[Collected data entries]
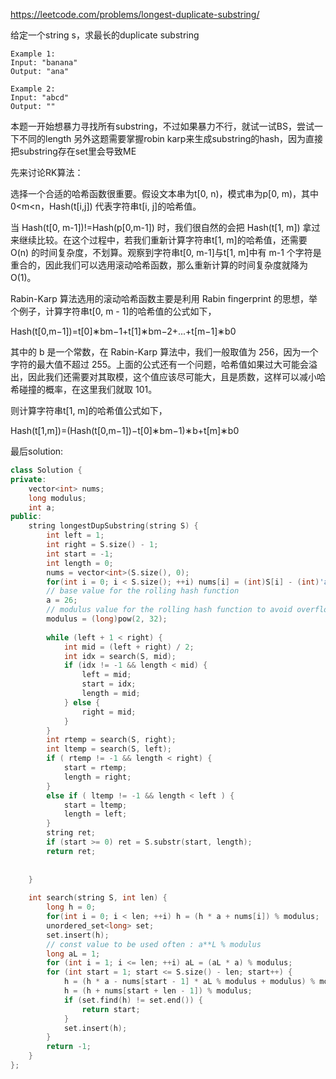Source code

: https://leetcode.com/problems/longest-duplicate-substring/

给定一个string s，求最长的duplicate substring

```
Example 1:
Input: "banana"
Output: "ana"

Example 2:
Input: "abcd"
Output: ""
```

本题一开始想暴力寻找所有substring，不过如果暴力不行，就试一试BS，尝试一下不同的length
另外这题需要掌握robin karp来生成substring的hash，因为直接把substring存在set里会导致ME

先来讨论RK算法：

选择一个合适的哈希函数很重要。假设文本串为t[0, n)，模式串为p[0, m)，其中 0<m<n，Hash(t[i,j]) 代表字符串t[i, j]的哈希值。

当 Hash(t[0, m-1])!=Hash(p[0,m-1]) 时，我们很自然的会把 Hash(t[1, m]) 拿过来继续比较。在这个过程中，若我们重新计算字符串t[1, m]的哈希值，还需要 O(n) 的时间复杂度，不划算。观察到字符串t[0, m-1]与t[1, m]中有 m-1 个字符是重合的，因此我们可以选用滚动哈希函数，那么重新计算的时间复杂度就降为 O(1)。

Rabin-Karp 算法选用的滚动哈希函数主要是利用 Rabin fingerprint 的思想，举个例子，计算字符串t[0, m - 1]的哈希值的公式如下，

Hash(t[0,m−1])=t[0]∗bm−1+t[1]∗bm−2+...+t[m−1]∗b0

其中的 b 是一个常数，在 Rabin-Karp 算法中，我们一般取值为 256，因为一个字符的最大值不超过 255。上面的公式还有一个问题，哈希值如果过大可能会溢出，因此我们还需要对其取模，这个值应该尽可能大，且是质数，这样可以减小哈希碰撞的概率，在这里我们就取 101。

则计算字符串t[1, m]的哈希值公式如下，

Hash(t[1,m])=(Hash(t[0,m−1])−t[0]∗bm−1)∗b+t[m]∗b0


最后solution:
```cpp
class Solution {
private:
    vector<int> nums;
    long modulus;
    int a;
public:
    string longestDupSubstring(string S) {
        int left = 1;
        int right = S.size() - 1;
        int start = -1;
        int length = 0;
        nums = vector<int>(S.size(), 0);
        for(int i = 0; i < S.size(); ++i) nums[i] = (int)S[i] - (int)'a';
        // base value for the rolling hash function
        a = 26;
        // modulus value for the rolling hash function to avoid overflow
        modulus = (long)pow(2, 32);
        
        while (left + 1 < right) {
            int mid = (left + right) / 2;
            int idx = search(S, mid);
            if (idx != -1 && length < mid) {
                left = mid;
                start = idx;
                length = mid;
            } else {
                right = mid;
            }
        }
        int rtemp = search(S, right);
        int ltemp = search(S, left);
        if ( rtemp != -1 && length < right) {
            start = rtemp;
            length = right;
        }
        else if ( ltemp != -1 && length < left ) {
            start = ltemp;
            length = left;
        }
        string ret;
        if (start >= 0) ret = S.substr(start, length);
        return ret;
        
        
    }
    
    int search(string S, int len) {
        long h = 0;
        for(int i = 0; i < len; ++i) h = (h * a + nums[i]) % modulus;
        unordered_set<long> set;
        set.insert(h);
        // const value to be used often : a**L % modulus
        long aL = 1;
        for (int i = 1; i <= len; ++i) aL = (aL * a) % modulus;
        for (int start = 1; start <= S.size() - len; start++) {
            h = (h * a - nums[start - 1] * aL % modulus + modulus) % modulus;
            h = (h + nums[start + len - 1]) % modulus;
            if (set.find(h) != set.end()) {
                return start;
            }
            set.insert(h);
        }
        return -1;
    }
};
```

YOUR OBJECTIVE:
Within the entries, count the lines containing the string "vector" and state nothing but the result.

OUTPUT FOR THIS EXERCISE:
2